People like me who have spent years teaching creative writing know that on the first day of class, they will be faced with shining-eyed students who, to paraphrase Elmore Leonard, have a facility for language and imagery, are pleased by the sound of their own voices and are fond of what Mr. Leonard termed “Hooptedoodle.”
These emerging writers are dedicated people who want passionately to become revered and famous, but Hooptedoodle is the security blanket they have clung to since their first English teacher admired their use of adverbs, and it is not easily wrested from them.
During a lifetime in which he wrote prolifically, spoke sensibly and brought honour to his craft and himself, Elmore Leonard showed writers how it is possible to “show rather than tell what’s taking place in a story.” He prefaced the 10 rules that helped him remain invisible by giving writers who wish to be highly visible in their work permission to skip what he has written.
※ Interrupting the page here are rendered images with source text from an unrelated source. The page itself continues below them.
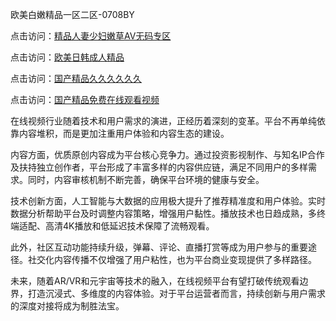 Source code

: 欧美白嫩精品一区二区-0708BY

点击访问：<a href="https://heiliaowzu4ur.pages.dev">精品人妻少妇嫩草AV无码专区</a>

点击访问：<a href="https://heiliaoxqkkct.pages.dev">欧美日韩成人精品</a>

点击访问：<a href="https://heiliaoow5kzm.pages.dev">国产精品久久久久久久</a>

点击访问：<a href="https://heiliaoga6s9v.pages.dev">国产精品免费在线观看视频</a>

在线视频行业随着技术和用户需求的演进，正经历着深刻的变革。平台不再单纯依靠内容堆积，而是更加注重用户体验和内容生态的建设。

内容方面，优质原创内容成为平台核心竞争力。通过投资影视制作、与知名IP合作及扶持独立创作者，平台形成了丰富多样的内容供应链，满足不同用户的多样需求。同时，内容审核机制不断完善，确保平台环境的健康与安全。

技术创新方面，人工智能与大数据的应用极大提升了推荐精准度和用户体验。实时数据分析帮助平台及时调整内容策略，增强用户黏性。播放技术也日趋成熟，多终端适配、高清4K播放和低延迟技术保障了流畅观看。

此外，社区互动功能持续升级，弹幕、评论、直播打赏等成为用户参与的重要途径。社交化内容传播不仅增强了用户粘性，也为平台商业变现提供了多样路径。

未来，随着AR/VR和元宇宙等技术的融入，在线视频平台有望打破传统观看边界，打造沉浸式、多维度的内容体验。对于平台运营者而言，持续创新与用户需求的深度对接将成为制胜法宝。

<span style="display:none;">[Canonical link]( https://github.com/yuey551215/247311 ）</span>
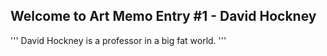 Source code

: ## Welcome to Art Memo Entry #1 - David Hockney 

'''
David Hockney is a professor in a big fat world.
'''
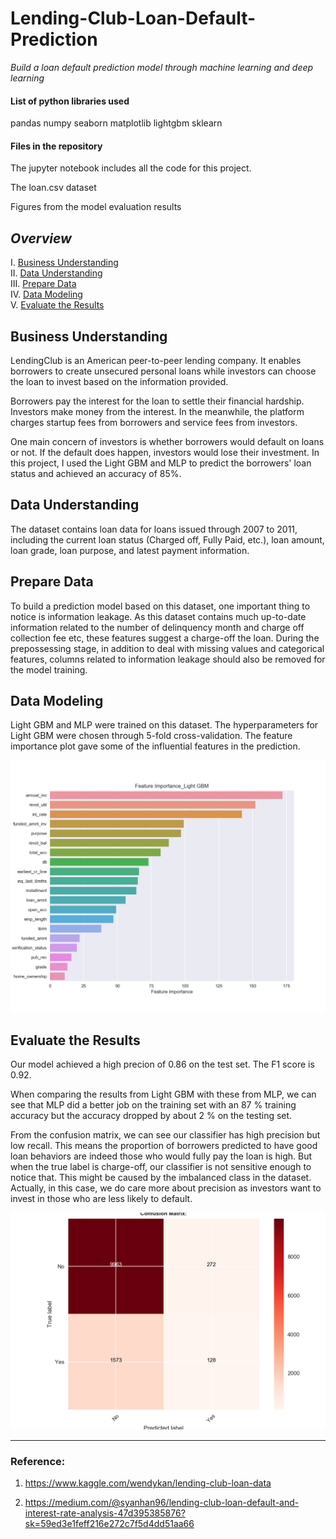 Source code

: # Lending-Club-Loan-Default-Prediction
*Build a loan default prediction model through machine learning and deep learning*
 
####  List of python libraries used
pandas
numpy
seaborn
matplotlib
lightgbm
sklearn

#### Files in the repository

The jupyter notebook includes all the code for this project.

The loan.csv dataset

Figures from the model evaluation results

## *Overview*

I. [Business Understanding](#Business-Understanding)<br>
II. [Data Understanding](#Data-Understanding)<br>
III. [Prepare Data](#Prepare-Data)<br>
IV. [Data Modeling](#Data-Modeling)<br>
V. [Evaluate the Results](#Evaluate-the-Results)<br>

## Business Understanding 

LendingClub is an American peer-to-peer lending company. It enables borrowers to create unsecured personal loans while investors can choose the loan to invest based on the information provided.

Borrowers pay the interest for the loan to settle their financial hardship. Investors make money from the interest. In the meanwhile, the platform charges startup fees from borrowers and service fees from investors.

One main concern of investors is whether borrowers would default on loans or not. If the default does happen, investors would lose their investment. In this project, I used the Light GBM and MLP to predict the borrowers' loan status and achieved an accuracy of 85%.

## Data Understanding

The dataset contains loan data for loans issued through 2007 to 2011, including the current loan status (Charged off, Fully Paid, etc.), loan amount, loan grade, loan purpose, and latest payment information. 

## Prepare Data

To build a prediction model based on this dataset, one important thing to notice is information leakage. As this dataset contains much up-to-date information related to the number of delinquency month and charge off collection fee etc, these features suggest a charge-off the loan. During the prepossessing stage, in addition to deal with missing values and categorical features, columns related to information leakage should also be removed for the model training.


## Data Modeling

Light GBM and MLP were trained on this dataset. The hyperparameters for Light GBM were chosen through 5-fold cross-validation.
The feature importance plot gave some of the influential features in the prediction.

![FI](https://github.com/yanhan-si/Lending-Club-Loan-Default-Prediction/blob/master/Light%20GBM_FI.png)


## Evaluate the Results

Our model achieved a high precion of 0.86 on the test set. The F1 score is 0.92.

When comparing the results from Light GBM with these from MLP, we can see that MLP did a better job on the training set with an 87 % training accuracy but the accuracy dropped by about 2 % on the testing set.

From the confusion matrix, we can see our classifier has high precision but low recall. This means the proportion of borrowers predicted to have good loan behaviors are indeed those who would fully pay the loan is high. But when the true label is charge-off, our classifier is not sensitive enough to notice that. This might be caused by the imbalanced class in the dataset. Actually, in this case, we do care more about precision as investors want to invest in those who are less likely to default.

![CM](https://github.com/yanhan-si/Lending-Club-Loan-Default-Prediction/blob/master/mlp_cm.png)


-------------------------------------------

### Reference:

1. https://www.kaggle.com/wendykan/lending-club-loan-data

2. https://medium.com/@syanhan96/lending-club-loan-default-and-interest-rate-analysis-47d395385876?sk=59ed3e1feff216e272c7f5d4dd51aa66

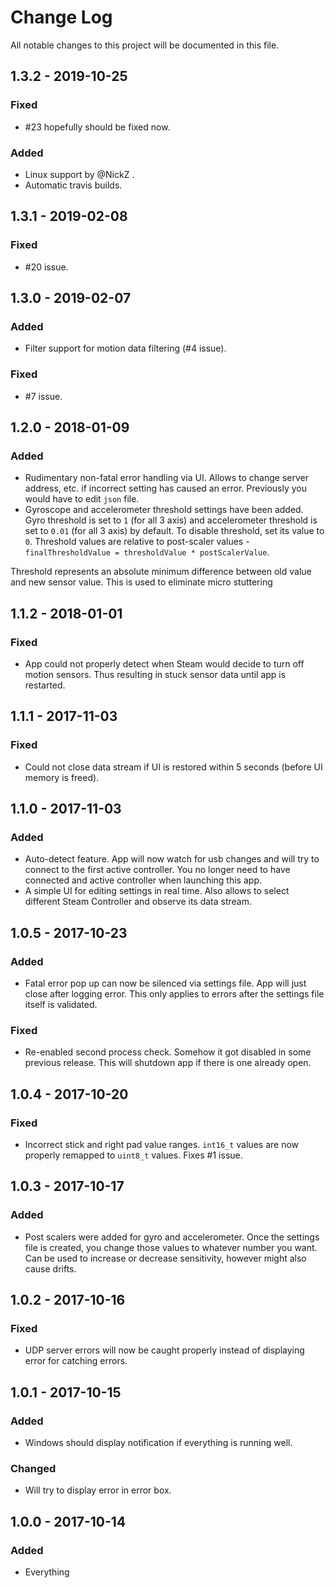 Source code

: # Change Log
All notable changes to this project will be documented in this file.

## 1.3.2 - 2019-10-25

### Fixed
* #23 hopefully should be fixed now.

### Added
* Linux support by @NickZ .
* Automatic travis builds.

## 1.3.1 - 2019-02-08

### Fixed
- #20 issue.

## 1.3.0 - 2019-02-07

### Added
- Filter support for motion data filtering (#4 issue).

### Fixed
- #7 issue.

## 1.2.0 - 2018-01-09

### Added
- Rudimentary non-fatal error handling via UI. Allows to change server address, etc. if incorrect setting has caused an error. Previously you would have to edit `json` file.
- Gyroscope and accelerometer threshold settings have been added. Gyro threshold is set to `1` (for all 3 axis) and accelerometer threshold is set to `0.01` (for all 3 axis) by default. To disable threshold, set its value to `0`. Threshold values are relative to post-scaler values - `finalThresholdValue = thresholdValue * postScalerValue`.

Threshold represents an absolute minimum difference between old value and new sensor value. This is used to eliminate micro stuttering

## 1.1.2 - 2018-01-01

### Fixed
- App could not properly detect when Steam would decide to turn off motion sensors. Thus resulting in stuck sensor data until app is restarted.

## 1.1.1 - 2017-11-03

### Fixed
- Could not close data stream if UI is restored within 5 seconds (before UI memory is freed).

## 1.1.0 - 2017-11-03

### Added
- Auto-detect feature. App will now watch for usb changes and will try to connect to the first active controller. You no longer need to have connected and active controller when launching this app.
- A simple UI for editing settings in real time. Also allows to select different Steam Controller and observe its data stream.

## 1.0.5 - 2017-10-23

### Added
- Fatal error pop up can now be silenced via settings file. App will just close after logging error. This only applies to errors after the settings file itself is validated.

### Fixed
- Re-enabled second process check. Somehow it got disabled in some previous release. This will shutdown app if there is one already open.

## 1.0.4 - 2017-10-20

### Fixed
- Incorrect stick and right pad value ranges. `int16_t` values are now properly remapped to `uint8_t` values. Fixes #1 issue.

## 1.0.3 - 2017-10-17

### Added
- Post scalers were added for gyro and accelerometer. Once the settings file is created, you change those values to whatever number you want. Can be used to increase or decrease sensitivity, however might also cause drifts.

## 1.0.2 - 2017-10-16

### Fixed
- UDP server errors will now be caught properly instead of displaying error for catching errors.

## 1.0.1 - 2017-10-15

### Added
- Windows should display notification if everything is running well.

### Changed
- Will try to display error in error box.

## 1.0.0 - 2017-10-14

### Added
- Everything

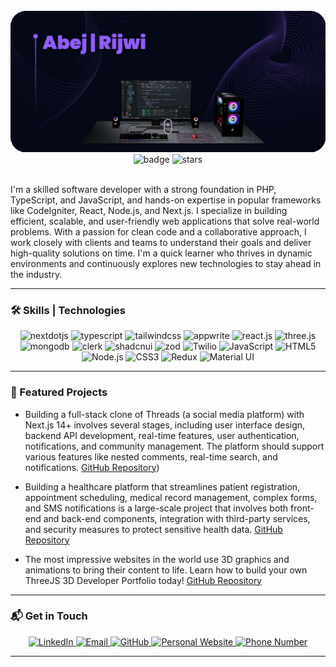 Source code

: <div align="center">
  <br />
    <a href="https://www.youtube.com/@JavaScriptTutorialFamily" target="_blank">
      <img src="banner.png" alt="Abej Rijwi" />
    </a>
  <br />
  <div>
    <img src="https://img.shields.io/github/followers/Abej-Rijwi?label=Followers&style=social" alt="badge" width="125" />
    <img src="https://img.shields.io/github/stars/Abej-Rijwi?label=GitHub%20Stars&style=social" alt="stars" width="150" />
  </div>
</div>

<br />

I'm a skilled software developer with a strong foundation in PHP, TypeScript, and JavaScript, and hands-on expertise in popular frameworks like CodeIgniter, React, Node.js, and Next.js. I specialize in building efficient, scalable, and user-friendly web applications that solve real-world problems. With a passion for clean code and a collaborative approach, I work closely with clients and teams to understand their goals and deliver high-quality solutions on time. I'm a quick learner who thrives in dynamic environments and continuously explores new technologies to stay ahead in the industry.

---

### 🛠️ Skills | Technologies

<div align="center">
    <img src="https://img.shields.io/badge/-Next_JS-4CAF50?style=for-the-badge&logoColor=white&logo=nextdotjs&color=4CAF50" alt="nextdotjs" />
    <img src="https://img.shields.io/badge/-TypeScript-FF9800?style=for-the-badge&logoColor=white&logo=typescript&color=FF9800" alt="typescript" />
    <img src="https://img.shields.io/badge/-Tailwind_CSS-03A9F4?style=for-the-badge&logoColor=white&logo=tailwindcss&color=03A9F4" alt="tailwindcss" />
    <img src="https://img.shields.io/badge/-Appwrite-9C27B0?style=for-the-badge&logoColor=white&logo=appwrite&color=9C27B0" alt="appwrite" />
    <img src="https://img.shields.io/badge/-React_JS-2196F3?style=for-the-badge&logoColor=white&logo=react&color=2196F3" alt="react.js" />
    <img src="https://img.shields.io/badge/-Three_JS-FFC107?style=for-the-badge&logoColor=white&logo=threedotjs&color=FFC107" alt="three.js" />
    <img src="https://img.shields.io/badge/-MongoDB-FF5722?style=for-the-badge&logoColor=white&logo=mongodb&color=FF5722" alt="mongodb" />
    <img src="https://img.shields.io/badge/-Clerk-673AB7?style=for-the-badge&logoColor=white&logo=clerk&color=673AB7" alt="clerk" />
    <img src="https://img.shields.io/badge/-Shadcn_UI-FF4081?style=for-the-badge&logoColor=white&logo=shadcnui&color=FF4081" alt="shadcnui" />
    <img src="https://img.shields.io/badge/-Zod-3F51B5?style=for-the-badge&logoColor=white&logo=zod&color=3F51B5" alt="zod" />
    <img src="https://img.shields.io/badge/Twilio-673AB7?style=for-the-badge&logo=twilio&logoColor=white" alt="Twilio" />
    <img src="https://img.shields.io/badge/JavaScript-FFEB3B?style=for-the-badge&logo=javascript&logoColor=black" alt="JavaScript" />
    <img src="https://img.shields.io/badge/HTML5-F44336?style=for-the-badge&logo=html5&logoColor=white" alt="HTML5" />
    <img src="https://img.shields.io/badge/Node.js-8BC34A?style=for-the-badge&logo=nodedotjs&logoColor=white" alt="Node.js" />
    <img src="https://img.shields.io/badge/CSS3-03A9F4?style=for-the-badge&logo=css3&logoColor=white" alt="CSS3" />
    <img src="https://img.shields.io/badge/Redux-9C27B0?style=for-the-badge&logo=redux&logoColor=white" alt="Redux" />
    <img src="https://img.shields.io/badge/MUI-009688?style=for-the-badge&logo=mui&logoColor=white" alt="Material UI" />
</div>

---

### 🚀 Featured Projects

- Building a full-stack clone of Threads (a social media platform) with Next.js 14+ involves several stages, including user interface design, backend API development, real-time features, user authentication, notifications, and community management. The platform should support various features like nested comments, real-time search, and notifications. [GitHub Repository](https://github.com/Abej-Rijwi/threads))

- Building a healthcare platform that streamlines patient registration, appointment scheduling, medical record management, complex forms, and SMS notifications is a large-scale project that involves both front-end and back-end components, integration with third-party services, and security measures to protect sensitive health data. [GitHub Repository](https://github.com/Abej-Rijwi/healthcare)
  
- The most impressive websites in the world use 3D graphics and animations to bring their content to life. Learn how to build your own ThreeJS 3D Developer Portfolio today! [GitHub Repository](https://github.com/Abej-Rijwi/portfolio)

---

### 📬 Get in Touch

<div align="center">
  <a href="https://www.linkedin.com/in/abej-rijwi/">
    <img src="https://img.shields.io/badge/LinkedIn-4C9CD6?style=for-the-badge&logo=linkedin&logoColor=white" alt="LinkedIn" />
  </a>
  <a href="mailto:abejrijwicareers@gmail.com">
    <img src="https://img.shields.io/badge/Gmail-FF6347?style=for-the-badge&logo=gmail&logoColor=white" alt="Email" />
  </a>
  <a href="https://github.com/Abej-Rijwi/">
    <img src="https://img.shields.io/badge/GitHub-4A4A4A?style=for-the-badge&logo=github&logoColor=white" alt="GitHub" />
  </a>
  <a href="https://portfolioreact-orcin-alpha.vercel.app/">
    <img src="https://img.shields.io/badge/Website-FF4500?style=for-the-badge&logo=Google-Chrome&logoColor=white" alt="Personal Website" />
  </a>
  <a href="tel:+919801272766">
    <img src="https://img.shields.io/badge/Phone-32CD32?style=for-the-badge&logo=phone&logoColor=white" alt="Phone Number" />
  </a>
</div>


---

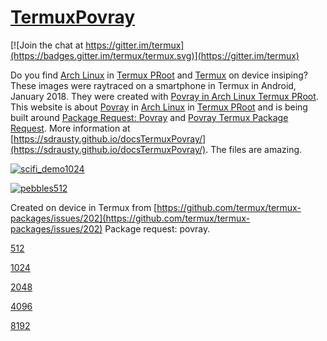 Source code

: # [TermuxPovray](https://github.com/sdrausty/TermuxPovray)

[![Join the chat at https://gitter.im/termux](https://badges.gitter.im/termux/termux.svg)](https://gitter.im/termux)  

Do you find [Arch Linux](https://sdrausty.github.io/TermuxArch/) in [Termux PRoot](https://github.com/termux/proot) and [Termux](https://termux.com) on device insiping?  These images were raytraced on a smartphone in Termux in Android, January 2018.  They were created with [Povray in Arch Linux Termux PRoot](https://sdrausty.github.io/TermuxArch/). This website is about [Povray](https://github.com/POV-Ray) in [Arch Linux](https://sdrausty.github.io/TermuxArch/) in [Termux PRoot](https://github.com/termux/proot) and is being built around [Package Request: Povray](https://github.com/termux/termux-packages/issues/202) and [Povray Termux Package Request](https://github.com/POV-Ray/povray/issues/291).  More information at [https://sdrausty.github.io/docsTermuxPovray/](https://sdrausty.github.io/docsTermuxPovray/).  The files are amazing. 

[![scifi_demo1024](https://sdrausty.github.io/TermuxPovray/docs/files/scifi_demo/scifi_demo1024.png)](https://sdrausty.github.io/TermuxPovray/docs/files/scifi_demo/scifi_demo1024.png)

[![pebbles512](https://sdrausty.github.io/TermuxPovray/docs/files/pebbles/pebbles512.png)](https://sdrausty.github.io/TermuxPovray/docs/files/pebbles/pebbles512.png)

Created on device in Termux from [https://github.com/termux/termux-packages/issues/202](https://github.com/termux/termux-packages/issues/202) Package request: povray. 

[512](512)

[1024](1024)

[2048](2048)

[4096](4096)

[8192](8192)

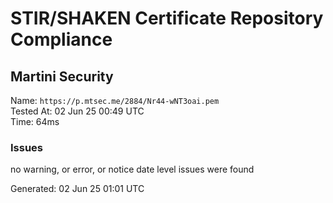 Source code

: # STIR/SHAKEN Certificate Repository Compliance

## Martini Security

Name: `https://p.mtsec.me/2884/Nr44-wNT3oai.pem`\
Tested At: 02 Jun 25 00:49 UTC\
Time: 64ms

### Issues

no warning, or error, or notice date level issues were found

Generated: 02 Jun 25 01:01 UTC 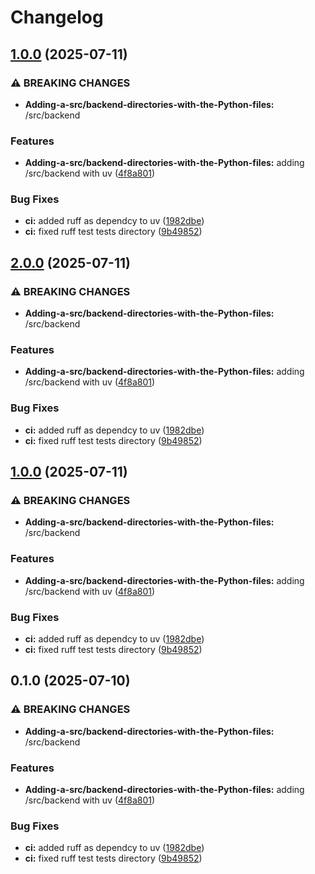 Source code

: # Changelog

## [1.0.0](https://github.com/MorielMauni/devops-study-app/compare/backend-v0.1.2...backend-v1.0.0) (2025-07-11)


### ⚠ BREAKING CHANGES

* **Adding-a-src/backend-directories-with-the-Python-files:** /src/backend

### Features

* **Adding-a-src/backend-directories-with-the-Python-files:** adding /src/backend with uv ([4f8a801](https://github.com/MorielMauni/devops-study-app/commit/4f8a8014b4670e34b93ea21ac9f7904c1176cb96))


### Bug Fixes

* **ci:** added ruff as dependcy to uv ([1982dbe](https://github.com/MorielMauni/devops-study-app/commit/1982dbe1946807824c09fc32e3913c24e6ff73f1))
* **ci:** fixed ruff test tests directory ([9b49852](https://github.com/MorielMauni/devops-study-app/commit/9b49852039613f18f4a5e9e6c3103f20fb125281))

## [2.0.0](https://github.com/MorielMauni/devops-study-app/compare/backend-v1.0.1...backend-v2.0.0) (2025-07-11)


### ⚠ BREAKING CHANGES

* **Adding-a-src/backend-directories-with-the-Python-files:** /src/backend

### Features

* **Adding-a-src/backend-directories-with-the-Python-files:** adding /src/backend with uv ([4f8a801](https://github.com/MorielMauni/devops-study-app/commit/4f8a8014b4670e34b93ea21ac9f7904c1176cb96))


### Bug Fixes

* **ci:** added ruff as dependcy to uv ([1982dbe](https://github.com/MorielMauni/devops-study-app/commit/1982dbe1946807824c09fc32e3913c24e6ff73f1))
* **ci:** fixed ruff test tests directory ([9b49852](https://github.com/MorielMauni/devops-study-app/commit/9b49852039613f18f4a5e9e6c3103f20fb125281))

## [1.0.0](https://github.com/MorielMauni/devops-study-app/compare/backend-v0.2.0...backend-v1.0.0) (2025-07-11)


### ⚠ BREAKING CHANGES

* **Adding-a-src/backend-directories-with-the-Python-files:** /src/backend

### Features

* **Adding-a-src/backend-directories-with-the-Python-files:** adding /src/backend with uv ([4f8a801](https://github.com/MorielMauni/devops-study-app/commit/4f8a8014b4670e34b93ea21ac9f7904c1176cb96))


### Bug Fixes

* **ci:** added ruff as dependcy to uv ([1982dbe](https://github.com/MorielMauni/devops-study-app/commit/1982dbe1946807824c09fc32e3913c24e6ff73f1))
* **ci:** fixed ruff test tests directory ([9b49852](https://github.com/MorielMauni/devops-study-app/commit/9b49852039613f18f4a5e9e6c3103f20fb125281))

## 0.1.0 (2025-07-10)


### ⚠ BREAKING CHANGES

* **Adding-a-src/backend-directories-with-the-Python-files:** /src/backend

### Features

* **Adding-a-src/backend-directories-with-the-Python-files:** adding /src/backend with uv ([4f8a801](https://github.com/MorielMauni/devops-study-app/commit/4f8a8014b4670e34b93ea21ac9f7904c1176cb96))


### Bug Fixes

* **ci:** added ruff as dependcy to uv ([1982dbe](https://github.com/MorielMauni/devops-study-app/commit/1982dbe1946807824c09fc32e3913c24e6ff73f1))
* **ci:** fixed ruff test tests directory ([9b49852](https://github.com/MorielMauni/devops-study-app/commit/9b49852039613f18f4a5e9e6c3103f20fb125281))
However, he did suggest – gently – that even these writers might want to look the rules over.
Since I discovered Mr. Leonard’s Ten Rules, I have begun every creative writing class by reading them aloud. Hooptedoodle is a hydra-headed monster, and I have found it is wise to get the monster out in the open and size it up before students get down to the serious business of writing.
In writing, as in jazz, you must know the rules before you break them. Mr. Leonard’s rules are not for everyone, but everyone’s writing can be strengthened by giving them serious thought. Here they are:
1. Never open a book with weather. If it’s only to create atmosphere, and not create a character’s reaction to the weather, you don’t want to go on too long.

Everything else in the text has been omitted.